Subhrendu Bhattacharya is optimistic in his predictions but he is cautious anyway:
“The globalization would see more winners than losers. But to say there won’t be any losers would be too simplifying” ( p. 38). He explores how the cultural aspect of globalization is related to the economic one. Per his words, there is a trend of Americanization in India, when people tend to adopt the promoted lifestyle without critical thinking. For example, banks’ clients are short-term winners but they can be losers in the long run. The reason for this is that because of foreign investments banks become flexible in giving out credit cards easily. So, consumers have access to higher financial flexibility about their personal budget. They can afford to make an impulse purchase or go travelling. Because of cultural shift and American culture influence, credit cards become a popular trend. At the same time people are not educated properly about the options and can put their finance at risk by spending them unwisely. Finally, this became a global issue for the economy. As the researcher puts it, a decade ago the Indian culture was different: “People detested being indebted and debt was the last resort” (Subhrendu Bhattacharya, p.40).
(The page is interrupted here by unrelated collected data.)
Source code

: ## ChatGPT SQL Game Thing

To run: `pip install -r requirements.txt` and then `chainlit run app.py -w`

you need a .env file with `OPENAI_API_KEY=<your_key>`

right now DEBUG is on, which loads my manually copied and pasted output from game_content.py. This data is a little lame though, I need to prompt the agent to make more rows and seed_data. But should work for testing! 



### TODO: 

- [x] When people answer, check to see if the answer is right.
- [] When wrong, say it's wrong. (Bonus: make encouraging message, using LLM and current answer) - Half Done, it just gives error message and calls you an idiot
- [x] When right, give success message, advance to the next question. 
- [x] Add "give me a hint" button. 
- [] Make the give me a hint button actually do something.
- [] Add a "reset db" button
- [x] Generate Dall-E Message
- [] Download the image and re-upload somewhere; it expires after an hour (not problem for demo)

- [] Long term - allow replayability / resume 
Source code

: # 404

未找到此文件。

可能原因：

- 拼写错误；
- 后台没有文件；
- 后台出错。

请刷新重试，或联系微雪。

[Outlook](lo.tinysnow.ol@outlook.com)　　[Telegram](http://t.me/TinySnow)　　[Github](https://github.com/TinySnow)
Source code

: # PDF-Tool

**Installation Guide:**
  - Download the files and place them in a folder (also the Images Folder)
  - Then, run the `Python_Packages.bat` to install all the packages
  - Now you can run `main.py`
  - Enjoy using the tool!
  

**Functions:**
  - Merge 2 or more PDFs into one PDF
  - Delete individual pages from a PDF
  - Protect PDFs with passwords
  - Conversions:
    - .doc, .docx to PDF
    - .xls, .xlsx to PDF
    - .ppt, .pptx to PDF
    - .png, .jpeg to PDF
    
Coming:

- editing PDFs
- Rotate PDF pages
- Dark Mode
This example demonstrates how easy globalization can change the face of the local economy and society, and make both positive and negative transformations work. So, there are cases that are controversial. It can be suggested that the same people can be winners and losers, depending on the culture and attitude.
In terms of culture, there seems to be no less influence about globalization than in terms of economy. The development of the Internet and all kinds of communication makes the world a global place, which eventually contributes to a larger number of people travelling. So, it is possible to say that touristic companies are among the winners of globalization. Businesses become more flexible, IT industry is on its way to grow even further, so those people who prefer to work from different location of the world win. At the same time, as the example of European Union demonstrates, integration makes economies more vulnerable as they are interdependent. Besides, political system is outdated and fails to change as quickly as economy does.
In my opinion, globalization cannot be considered being purely positive or purely negative phenomenon. I like the idea of global society where people get access to other cultures and experiences easily. This enriches life, and so do increasing opportunities of travelling and cultural exchange. At the same time, with Americanization as a global trend there is a risk for local cultures to lose their identity. Of course, in terms of world economy the most disturbing situation is a gap between the rich and the poor countries. The practice of keeping developing countries under control and making them a source of natural resources is beneficiary for the states of Golden Billion. However, this trend is immoral and makes it impossible for some countries to lift the burden of poverty.